What exactly does multiplication with V do? V has dimensions n x n and contains the principal components (PCs) in the columns. Given a point in n-dimensional space (i.e. a vector of dimensions 1 x n), if we multiply that point with V, what we are doing is projecting the point onto each of the PCs. This yields the coordinates of the point with respect to the space defined by the PCs. Since the PCs form an orthogonal basis, all we are really doing is rotating the space.
Now let's see what happens when we take the data matrix X and multiply it with V. Since X = U*S*V', X*V = U*S*V'*V = U*S. The result, U*S, has the property that the columns are uncorrelated with one another. The reason is that the columns of U are already mutually orthgonal by way of the SVD; and since S is a diagonal matrix, multiplication with S simply rescales the columns of U, which does not change the condition of mutual orthogonality.

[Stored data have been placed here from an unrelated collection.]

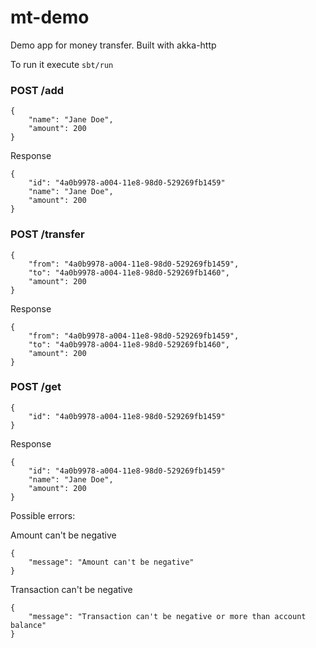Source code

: # mt-demo

Demo app for money transfer. Built with akka-http

To run it execute `sbt/run` 

### POST /add
    {
        "name": "Jane Doe",
        "amount": 200
    }
    
Response
    
    {
        "id": "4a0b9978-a004-11e8-98d0-529269fb1459"
        "name": "Jane Doe",
        "amount": 200
    }
     

### POST /transfer
 
    {
        "from": "4a0b9978-a004-11e8-98d0-529269fb1459",
        "to": "4a0b9978-a004-11e8-98d0-529269fb1460",
        "amount": 200
    }
    
Response

    {
        "from": "4a0b9978-a004-11e8-98d0-529269fb1459",
        "to": "4a0b9978-a004-11e8-98d0-529269fb1460",
        "amount": 200
    }
    
### POST /get

    {
        "id": "4a0b9978-a004-11e8-98d0-529269fb1459"
    }
    
Response

    {
        "id": "4a0b9978-a004-11e8-98d0-529269fb1459"
        "name": "Jane Doe",
        "amount": 200
    }
    
Possible errors:

Amount can't be negative

    {
        "message": "Amount can't be negative"
    }   
    
Transaction can't be negative

    {
        "message": "Transaction can't be negative or more than account balance"
    } 

 
 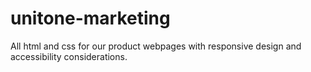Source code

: # unitone-marketing
All html and css for our product webpages with responsive design and accessibility considerations.
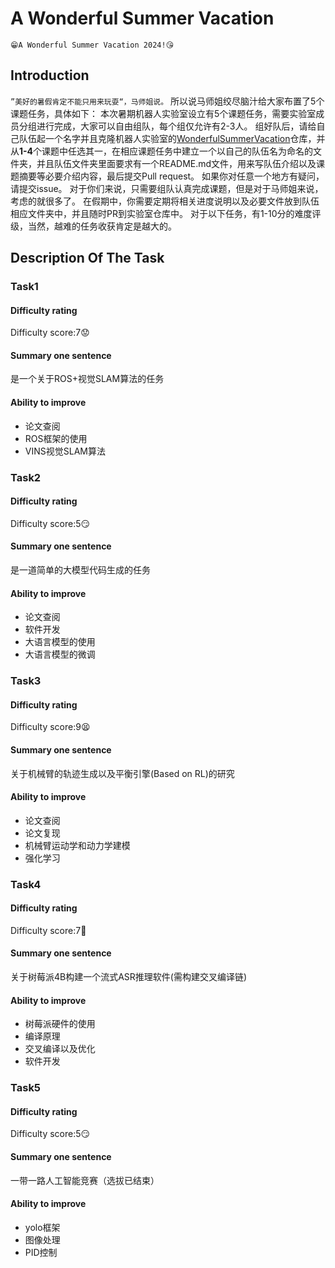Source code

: # A Wonderful Summer Vacation

    😁A Wonderful Summer Vacation 2024!😘

## Introduction

`”美好的暑假肯定不能只用来玩耍“，马师姐说。`
所以说马师姐绞尽脑汁给大家布置了5个课题任务，具体如下：
本次暑期机器人实验室设立有5个课题任务，需要实验室成员分组进行完成，大家可以自由组队，每个组仅允许有2-3人。
组好队后，请给自己队伍起一个名字并且克隆机器人实验室的[WonderfulSummerVacation](https://github.com/SDNURoboticsAILab/WonderfulSummerVacation.git)仓库，并从**1-4**个课题中任选其一，在相应课题任务中建立一个以自己的队伍名为命名的文件夹，并且队伍文件夹里面要求有一个README.md文件，用来写队伍介绍以及课题摘要等必要介绍内容，最后提交Pull request。
如果你对任意一个地方有疑问，请提交issue。
对于你们来说，只需要组队认真完成课题，但是对于马师姐来说，考虑的就很多了。
在假期中，你需要定期将相关进度说明以及必要文件放到队伍相应文件夹中，并且随时PR到实验室仓库中。
对于以下任务，有1-10分的难度评级，当然，越难的任务收获肯定是越大的。

## Description Of The Task

### Task1

#### Difficulty rating

Difficulty score:7😟

#### Summary one sentence

是一个关于ROS+视觉SLAM算法的任务

#### Ability to improve

- 论文查阅
- ROS框架的使用
- VINS视觉SLAM算法

### Task2

#### Difficulty rating

Difficulty score:5😏

#### Summary one sentence

是一道简单的大模型代码生成的任务

#### Ability to improve

- 论文查阅
- 软件开发
- 大语言模型的使用
- 大语言模型的微调

### Task3

#### Difficulty rating

Difficulty score:9😫

#### Summary one sentence

关于机械臂的轨迹生成以及平衡引擎(Based on RL)的研究

#### Ability to improve

- 论文查阅
- 论文复现
- 机械臂运动学和动力学建模
- 强化学习

### Task4

#### Difficulty rating

Difficulty score:7🤨

#### Summary one sentence

关于树莓派4B构建一个流式ASR推理软件(需构建交叉编译链)

#### Ability to improve

- 树莓派硬件的使用
- 编译原理
- 交叉编译以及优化
- 软件开发

### Task5

#### Difficulty rating

Difficulty score:5😏

#### Summary one sentence

一带一路人工智能竞赛（选拔已结束）

#### Ability to improve

- yolo框架
- 图像处理
- PID控制
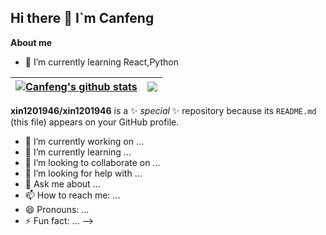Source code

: ## Hi there 👋 I`m Canfeng

**About me**
- 🌱 I’m currently learning React,Python

| <a href="https://github.com/xin1201946"><img align="center" src="https://github-readme-stats.vercel.app/api?username=xin1201946&show_icons=true&include_all_commits=true&theme=buefy&hide_border=true" alt="Canfeng's github stats" /></a> | <a href="https://github.com/xin1201946"><img align="center" src="https://github-readme-stats.vercel.app/api/top-langs/?username=xin1201946&layout=compact&theme=buefy&hide_border=true" /></a> |
| ------------- | ------------- |
**xin1201946/xin1201946** is a ✨ _special_ ✨ repository because its `README.md` (this file) appears on your GitHub profile.

- 🔭 I’m currently working on ...
- 🌱 I’m currently learning ...
- 👯 I’m looking to collaborate on ...
- 🤔 I’m looking for help with ...
- 💬 Ask me about ...
- 📫 How to reach me: ...
- 😄 Pronouns: ...
- ⚡ Fun fact: ...
-->
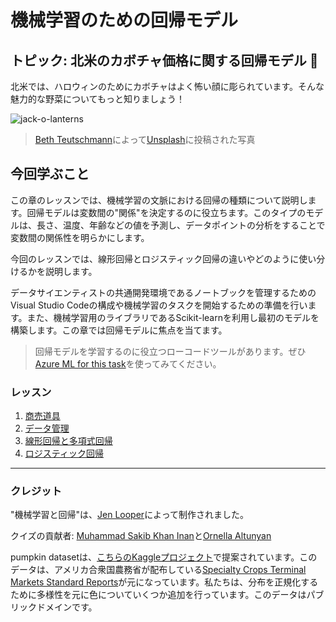 # 機械学習のための回帰モデル
## トピック: 北米のカボチャ価格に関する回帰モデル 🎃

北米では、ハロウィンのためにカボチャはよく怖い顔に彫られています。そんな魅力的な野菜についてもっと知りましょう！

![jack-o-lanterns](./images/jack-o-lanterns.jpg)
> <a href="https://unsplash.com/@teutschmann?utm_source=unsplash&utm_medium=referral&utm_content=creditCopyText">Beth Teutschmann</a>によって<a href="https://unsplash.com/s/photos/jack-o-lanterns?utm_source=unsplash&utm_medium=referral&utm_content=creditCopyText">Unsplash</a>に投稿された写真

## 今回学ぶこと
この章のレッスンでは、機械学習の文脈における回帰の種類について説明します。回帰モデルは変数間の"関係"を決定するのに役立ちます。このタイプのモデルは、長さ、温度、年齢などの値を予測し、データポイントの分析をすることで変数間の関係性を明らかにします。

今回のレッスンでは、線形回帰とロジスティック回帰の違いやどのように使い分けるかを説明します。

データサイエンティストの共通開発環境であるノートブックを管理するためのVisual Studio Codeの構成や機械学習のタスクを開始するための準備を行います。また、機械学習用のライブラリであるScikit-learnを利用し最初のモデルを構築します。この章では回帰モデルに焦点を当てます。

> 回帰モデルを学習するのに役立つローコードツールがあります。ぜひ[Azure ML for this task](https://docs.microsoft.com/learn/modules/create-regression-model-azure-machine-learning-designer/?WT.mc_id=academic-15963-cxa)を使ってみてください。

### レッスン

1. [商売道具](1-Tools/README.md)
2. [データ管理](2-Data/README.md)
3. [線形回帰と多項式回帰](3-Linear/README.md)
4. [ロジスティック回帰](4-Logistic/README.md)

---
### クレジット

"機械学習と回帰"は、[Jen Looper](https://twitter.com/jenlooper)によって制作されました。

クイズの貢献者: [Muhammad Sakib Khan Inan](https://twitter.com/Sakibinan)と[Ornella Altunyan](https://twitter.com/ornelladotcom)

pumpkin datasetは、[こちらのKaggleプロジェクト](https://www.kaggle.com/usda/a-year-of-pumpkin-prices)で提案されています。このデータは、アメリカ合衆国農務省が配布している[Specialty Crops Terminal Markets Standard Reports](https://www.marketnews.usda.gov/mnp/fv-report-config-step1?type=termPrice)が元になっています。私たちは、分布を正規化するために多様性を元に色についていくつか追加を行っています。このデータはパブリックドメインです。

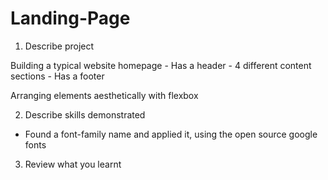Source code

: # Landing-Page

1. Describe project

Building a typical website homepage
    - Has a header
    - 4 different content sections
    - Has a footer

Arranging elements aesthetically with flexbox

2. Describe skills demonstrated

- Found a font-family name and applied it, using the open source google fonts





3. Review what you learnt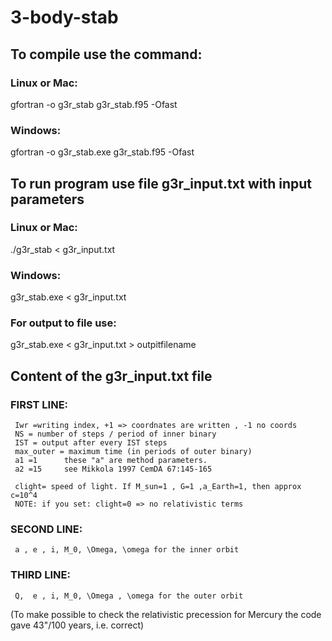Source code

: # 3-body-stab
## To compile use the command:

### Linux or Mac:
gfortran -o g3r_stab g3r_stab.f95 -Ofast

### Windows:
gfortran -o g3r_stab.exe g3r_stab.f95 -Ofast

## To run program use file g3r_input.txt with input parameters

### Linux or Mac:
./g3r_stab < g3r_input.txt

### Windows:
g3r_stab.exe < g3r_input.txt

### For output to file use:
g3r_stab.exe < g3r_input.txt > outpitfilename

## Content of the g3r_input.txt file
### FIRST LINE:
     Iwr =writing index, +1 => coordnates are written , -1 no coords
     NS = number of steps / period of inner binary
     IST = output after every IST steps
     max_outer = maximum time (in periods of outer binary)
     a1 =1      these "a" are method parameters. 
     a2 =15     see Mikkola 1997 CemDA 67:145-165

     clight= speed of light. If M_sun=1 , G=1 ,a_Earth=1, then approx c=10^4
     NOTE: if you set: clight=0 => no relativistic terms
    
### SECOND LINE:    
     a , e , i, M_0, \Omega, \omega for the inner orbit

### THIRD LINE:
     Q,  e , i, M_0, \Omega , \omega for the outer orbit

(To make possible to check the relativistic precession
for Mercury the code gave 43"/100 years, i.e. correct)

% Let's see an example. Here we create 1000 points
% in two-dimensional space.
X = zeromean(randnmulti(1000,[],[1 .6; .6 1],[1 .5]),1);
[U,S,V] = svd(X,0);
figure; setfigurepos([100 100 500 250]);
subplot(1,2,1); hold on;
scatter(X(:,1),X(:,2),'r.');
axis equal;
h1 = drawarrow([0 0],V(:,1)','k-',[],10,'LineWidth',2);
h2 = drawarrow([0 0],V(:,2)','b-',[],10,'LineWidth',2);
legend([h1 h2],{'PC 1' 'PC 2'});
xlabel('Dimension 1');
ylabel('Dimension 2');
title('Data');
subplot(1,2,2); hold on;
X2 = X*V;
V2 = (V'*V)';
scatter(X2(:,1),X2(:,2),'r.');
axis equal;
h1 = drawarrow([0 0],V2(:,1)','k-',[],10,'LineWidth',2);
h2 = drawarrow([0 0],V2(:,2)','b-',[],10,'LineWidth',2);
legend([h1 h2],{'PC 1' 'PC 2'});
xlabel('Projection onto PC 1');
ylabel('Projection onto PC 2');
title('Data');
% In the first panel, we plot the data as red dots. Notice
% that the two dimensions are moderately correlated with each other.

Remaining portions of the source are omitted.